* _Directions_:
Even if the data beneath seems repetitive, write it all out again exactly.

════════════════

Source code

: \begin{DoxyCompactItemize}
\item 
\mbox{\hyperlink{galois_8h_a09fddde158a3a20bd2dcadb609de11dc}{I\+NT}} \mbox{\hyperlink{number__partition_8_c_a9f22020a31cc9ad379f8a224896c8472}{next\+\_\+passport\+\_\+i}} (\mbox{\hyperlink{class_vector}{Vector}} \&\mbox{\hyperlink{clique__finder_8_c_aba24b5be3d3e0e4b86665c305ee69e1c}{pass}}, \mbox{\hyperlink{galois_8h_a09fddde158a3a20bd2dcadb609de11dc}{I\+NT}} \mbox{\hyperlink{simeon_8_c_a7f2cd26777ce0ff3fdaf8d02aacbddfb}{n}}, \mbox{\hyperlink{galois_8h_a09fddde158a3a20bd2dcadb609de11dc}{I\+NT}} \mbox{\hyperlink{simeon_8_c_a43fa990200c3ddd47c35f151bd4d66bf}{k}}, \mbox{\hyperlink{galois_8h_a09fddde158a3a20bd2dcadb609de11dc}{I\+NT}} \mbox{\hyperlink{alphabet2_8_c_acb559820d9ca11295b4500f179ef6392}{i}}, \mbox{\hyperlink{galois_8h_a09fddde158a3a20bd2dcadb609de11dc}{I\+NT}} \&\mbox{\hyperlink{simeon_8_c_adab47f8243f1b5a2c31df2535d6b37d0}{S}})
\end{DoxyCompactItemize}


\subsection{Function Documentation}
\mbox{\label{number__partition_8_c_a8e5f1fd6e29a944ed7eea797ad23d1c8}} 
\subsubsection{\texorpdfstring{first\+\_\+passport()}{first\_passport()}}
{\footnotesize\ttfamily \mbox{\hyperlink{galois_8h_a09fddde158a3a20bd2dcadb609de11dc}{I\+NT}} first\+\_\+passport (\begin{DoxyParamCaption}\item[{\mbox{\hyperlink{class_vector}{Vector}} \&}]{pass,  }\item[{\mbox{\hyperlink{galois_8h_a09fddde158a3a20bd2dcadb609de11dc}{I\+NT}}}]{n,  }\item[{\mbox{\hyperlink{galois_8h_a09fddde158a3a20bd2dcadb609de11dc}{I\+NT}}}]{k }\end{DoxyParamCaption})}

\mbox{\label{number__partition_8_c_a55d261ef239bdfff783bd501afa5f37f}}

════════════════

* _Exercise response_:
Source code

: \begin{DoxyCompactItemize}
\item 
\mbox{\hyperlink{galois_8h_a09fddde158a3a20bd2dcadb609de11dc}{I\+NT}} \mbox{\hyperlink{number__partition_8_c_a9f22020a31cc9ad379f8a224896c8472}{next\+\_\+passport\+\_\+i}} (\mbox{\hyperlink{class_vector}{Vector}} \&\mbox{\hyperlink{clique__finder_8_c_aba24b5be3d3e0e4b86665c305ee69e1c}{pass}}, \mbox{\hyperlink{galois_8h_a09fddde158a3a20bd2dcadb609de11dc}{I\+NT}} \mbox{\hyperlink{simeon_8_c_a7f2cd26777ce0ff3fdaf8d02aacbddfb}{n}}, \mbox{\hyperlink{galois_8h_a09fddde158a3a20bd2dcadb609de11dc}{I\+NT}} \mbox{\hyperlink{simeon_8_c_a43fa990200c3ddd47c35f151bd4d66bf}{k}}, \mbox{\hyperlink{galois_8h_a09fddde158a3a20bd2dcadb609de11dc}{I\+NT}} \mbox{\hyperlink{alphabet2_8_c_acb559820d9ca11295b4500f179ef6392}{i}}, \mbox{\hyperlink{galois_8h_a09fddde158a3a20bd2dcadb609de11dc}{I\+NT}} \&\mbox{\hyperlink{simeon_8_c_adab47f8243f1b5a2c31df2535d6b37d0}{S}})
\end{DoxyCompactItemize}


\subsection{Function Documentation}
\mbox{\label{number__partition_8_c_a8e5f1fd6e29a944ed7eea797ad23d1c8}} 
\subsubsection{\texorpdfstring{first\+\_\+passport()}{first\_passport()}}
{\footnotesize\ttfamily \mbox{\hyperlink{galois_8h_a09fddde158a3a20bd2dcadb609de11dc}{I\+NT}} first\+\_\+passport (\begin{DoxyParamCaption}\item[{\mbox{\hyperlink{class_vector}{Vector}} \&}]{pass,  }\item[{\mbox{\hyperlink{galois_8h_a09fddde158a3a20bd2dcadb609de11dc}{I\+NT}}}]{n,  }\item[{\mbox{\hyperlink{galois_8h_a09fddde158a3a20bd2dcadb609de11dc}{I\+NT}}}]{k }\end{DoxyParamCaption})}

\mbox{\label{number__partition_8_c_a55d261ef239bdfff783bd501afa5f37f}}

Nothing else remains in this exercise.